▸ **GOAL OF THE EXERCISE**
For each line below, check for "most"; give only the total of lines where it occurs.

▸ **EXCERPTED DATA**
:::::

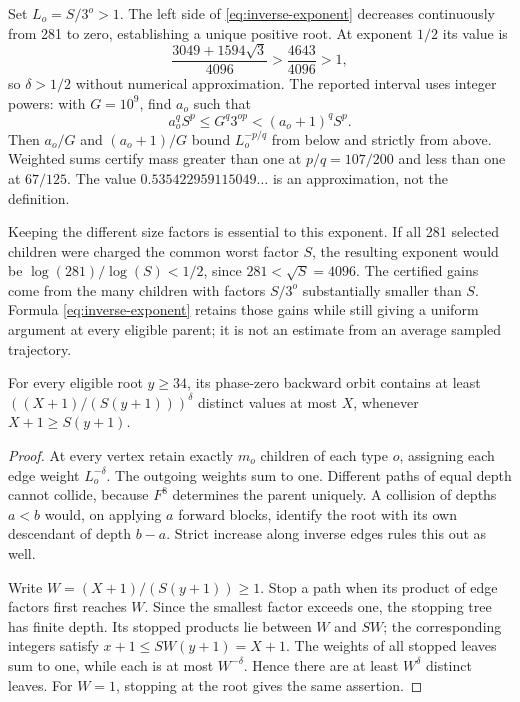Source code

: Set $L_o=S/3^o>1$. The left side of \eqref{eq:inverse-exponent} decreases
continuously from 281 to zero, establishing a unique positive root.
At exponent $1/2$ its value is
\[
 \frac{3049+1594\sqrt3}{4096}>\frac{4643}{4096}>1,
\]
so $\delta>1/2$ without numerical approximation. The reported interval
uses integer powers: with $G=10^9$, find $a_o$ such that
\[
 a_o^q S^p\le G^q3^{op}<(a_o+1)^q S^p.
\]
Then $a_o/G$ and $(a_o+1)/G$ bound $L_o^{-p/q}$ from below and strictly
from above. Weighted sums certify mass greater than one at $p/q=107/200$
and less than one at $67/125$. The value
$0.535422959115049\ldots$ is an approximation, not the definition.

Keeping the different size factors is essential to this exponent. If all
281 selected children were charged the common worst factor $S$, the
resulting exponent would be $\log(281)/\log(S)<1/2$, since
$281<\sqrt S=4096$. The certified gains come from the many children
with factors $S/3^o$ substantially smaller than $S$. Formula
\eqref{eq:inverse-exponent} retains those gains while still giving a
uniform argument at every eligible parent; it is not an estimate from
an average sampled trajectory.

\begin{lemma}\label{lem:inverse-count}
For every eligible root $y\ge34$, its phase-zero backward orbit contains
at least $((X+1)/(S(y+1)))^\delta$ distinct values at most $X$, whenever
$X+1\ge S(y+1)$.
\end{lemma}
\begin{proof}
At every vertex retain exactly $m_o$ children of each type $o$, assigning
each edge weight $L_o^{-\delta}$. The outgoing weights sum to one.
Different paths of equal depth cannot collide, because $F^8$ determines
the parent uniquely. A collision of depths $a<b$ would, on applying $a$
forward blocks, identify the root with its own descendant of depth $b-a$.
Strict increase along inverse edges rules this out as well.

Write $W=(X+1)/(S(y+1))\ge1$. Stop a path when its product of edge factors
first reaches $W$. Since the smallest factor exceeds one, the stopping
tree has finite depth. Its stopped products lie between $W$ and $SW$;
the corresponding integers satisfy $x+1\le SW(y+1)=X+1$.
The weights of all stopped leaves sum to one, while each is at most
$W^{-\delta}$. Hence there are at least $W^\delta$ distinct leaves.
For $W=1$, stopping at the root gives the same assertion.
\end{proof}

:::::

▸ **SOLUTION BELOW**
2